Return the data below in full. Keep each character unchanged.
Supplied information Block Start
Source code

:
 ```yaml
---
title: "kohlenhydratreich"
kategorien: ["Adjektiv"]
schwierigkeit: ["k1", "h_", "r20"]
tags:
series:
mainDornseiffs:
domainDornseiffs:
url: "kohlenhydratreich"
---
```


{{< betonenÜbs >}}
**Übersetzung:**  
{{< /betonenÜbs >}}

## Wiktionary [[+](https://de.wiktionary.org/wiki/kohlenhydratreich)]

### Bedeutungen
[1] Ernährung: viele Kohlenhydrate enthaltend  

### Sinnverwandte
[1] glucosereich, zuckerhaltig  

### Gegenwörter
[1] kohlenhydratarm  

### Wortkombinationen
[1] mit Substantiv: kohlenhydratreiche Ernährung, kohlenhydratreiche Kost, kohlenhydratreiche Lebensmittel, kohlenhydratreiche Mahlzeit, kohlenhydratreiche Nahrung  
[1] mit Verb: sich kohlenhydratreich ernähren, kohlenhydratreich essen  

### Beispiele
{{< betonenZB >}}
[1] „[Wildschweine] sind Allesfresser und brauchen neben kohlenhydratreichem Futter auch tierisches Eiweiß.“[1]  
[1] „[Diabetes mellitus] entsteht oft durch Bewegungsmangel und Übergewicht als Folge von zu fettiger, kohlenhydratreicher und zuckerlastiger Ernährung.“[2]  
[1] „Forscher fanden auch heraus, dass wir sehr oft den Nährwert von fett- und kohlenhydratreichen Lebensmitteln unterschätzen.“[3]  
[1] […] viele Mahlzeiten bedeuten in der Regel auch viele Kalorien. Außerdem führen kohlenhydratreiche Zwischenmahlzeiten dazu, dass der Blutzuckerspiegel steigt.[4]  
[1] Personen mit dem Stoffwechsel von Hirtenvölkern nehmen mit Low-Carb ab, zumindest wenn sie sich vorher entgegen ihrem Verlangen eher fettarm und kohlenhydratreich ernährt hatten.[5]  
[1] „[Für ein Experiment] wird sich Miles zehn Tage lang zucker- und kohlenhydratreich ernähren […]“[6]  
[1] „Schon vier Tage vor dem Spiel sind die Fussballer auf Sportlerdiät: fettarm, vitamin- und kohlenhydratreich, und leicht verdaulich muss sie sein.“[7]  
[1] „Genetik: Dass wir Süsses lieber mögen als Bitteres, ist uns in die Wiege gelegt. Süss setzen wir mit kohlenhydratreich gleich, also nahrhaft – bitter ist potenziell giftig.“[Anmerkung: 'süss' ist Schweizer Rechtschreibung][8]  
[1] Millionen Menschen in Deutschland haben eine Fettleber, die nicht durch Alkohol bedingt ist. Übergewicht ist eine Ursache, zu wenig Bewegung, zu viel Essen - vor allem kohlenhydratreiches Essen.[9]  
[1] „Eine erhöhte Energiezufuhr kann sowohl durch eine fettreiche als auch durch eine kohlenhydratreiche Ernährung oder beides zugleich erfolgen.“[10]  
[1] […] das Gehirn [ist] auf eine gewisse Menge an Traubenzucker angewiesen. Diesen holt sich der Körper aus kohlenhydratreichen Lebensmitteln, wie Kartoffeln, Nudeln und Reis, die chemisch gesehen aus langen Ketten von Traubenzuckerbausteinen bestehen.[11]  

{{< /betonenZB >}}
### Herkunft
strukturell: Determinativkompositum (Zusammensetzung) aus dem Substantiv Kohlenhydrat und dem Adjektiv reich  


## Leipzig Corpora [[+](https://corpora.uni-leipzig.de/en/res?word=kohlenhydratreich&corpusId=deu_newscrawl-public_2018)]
Supplied information Block End
● Solution to the exercise:
Source code

:
 ```yaml
---
title: "kohlenhydratreich"
kategorien: ["Adjektiv"]
schwierigkeit: ["k1", "h_", "r20"]
tags:
series:
mainDornseiffs:
domainDornseiffs:
url: "kohlenhydratreich"
---
```


{{< betonenÜbs >}}
**Übersetzung:**  
{{< /betonenÜbs >}}

## Wiktionary [[+](https://de.wiktionary.org/wiki/kohlenhydratreich)]

### Bedeutungen
[1] Ernährung: viele Kohlenhydrate enthaltend  

### Sinnverwandte
[1] glucosereich, zuckerhaltig  

### Gegenwörter
[1] kohlenhydratarm  

### Wortkombinationen
[1] mit Substantiv: kohlenhydratreiche Ernährung, kohlenhydratreiche Kost, kohlenhydratreiche Lebensmittel, kohlenhydratreiche Mahlzeit, kohlenhydratreiche Nahrung  
[1] mit Verb: sich kohlenhydratreich ernähren, kohlenhydratreich essen  

### Beispiele
{{< betonenZB >}}
[1] „[Wildschweine] sind Allesfresser und brauchen neben kohlenhydratreichem Futter auch tierisches Eiweiß.“[1]  
[1] „[Diabetes mellitus] entsteht oft durch Bewegungsmangel und Übergewicht als Folge von zu fettiger, kohlenhydratreicher und zuckerlastiger Ernährung.“[2]  
[1] „Forscher fanden auch heraus, dass wir sehr oft den Nährwert von fett- und kohlenhydratreichen Lebensmitteln unterschätzen.“[3]  
[1] […] viele Mahlzeiten bedeuten in der Regel auch viele Kalorien. Außerdem führen kohlenhydratreiche Zwischenmahlzeiten dazu, dass der Blutzuckerspiegel steigt.[4]  
[1] Personen mit dem Stoffwechsel von Hirtenvölkern nehmen mit Low-Carb ab, zumindest wenn sie sich vorher entgegen ihrem Verlangen eher fettarm und kohlenhydratreich ernährt hatten.[5]  
[1] „[Für ein Experiment] wird sich Miles zehn Tage lang zucker- und kohlenhydratreich ernähren […]“[6]  
[1] „Schon vier Tage vor dem Spiel sind die Fussballer auf Sportlerdiät: fettarm, vitamin- und kohlenhydratreich, und leicht verdaulich muss sie sein.“[7]  
[1] „Genetik: Dass wir Süsses lieber mögen als Bitteres, ist uns in die Wiege gelegt. Süss setzen wir mit kohlenhydratreich gleich, also nahrhaft – bitter ist potenziell giftig.“[Anmerkung: 'süss' ist Schweizer Rechtschreibung][8]  
[1] Millionen Menschen in Deutschland haben eine Fettleber, die nicht durch Alkohol bedingt ist. Übergewicht ist eine Ursache, zu wenig Bewegung, zu viel Essen - vor allem kohlenhydratreiches Essen.[9]  
[1] „Eine erhöhte Energiezufuhr kann sowohl durch eine fettreiche als auch durch eine kohlenhydratreiche Ernährung oder beides zugleich erfolgen.“[10]  
[1] […] das Gehirn [ist] auf eine gewisse Menge an Traubenzucker angewiesen. Diesen holt sich der Körper aus kohlenhydratreichen Lebensmitteln, wie Kartoffeln, Nudeln und Reis, die chemisch gesehen aus langen Ketten von Traubenzuckerbausteinen bestehen.[11]  

{{< /betonenZB >}}
### Herkunft
strukturell: Determinativkompositum (Zusammensetzung) aus dem Substantiv Kohlenhydrat und dem Adjektiv reich  


## Leipzig Corpora [[+](https://corpora.uni-leipzig.de/en/res?word=kohlenhydratreich&corpusId=deu_newscrawl-public_2018)]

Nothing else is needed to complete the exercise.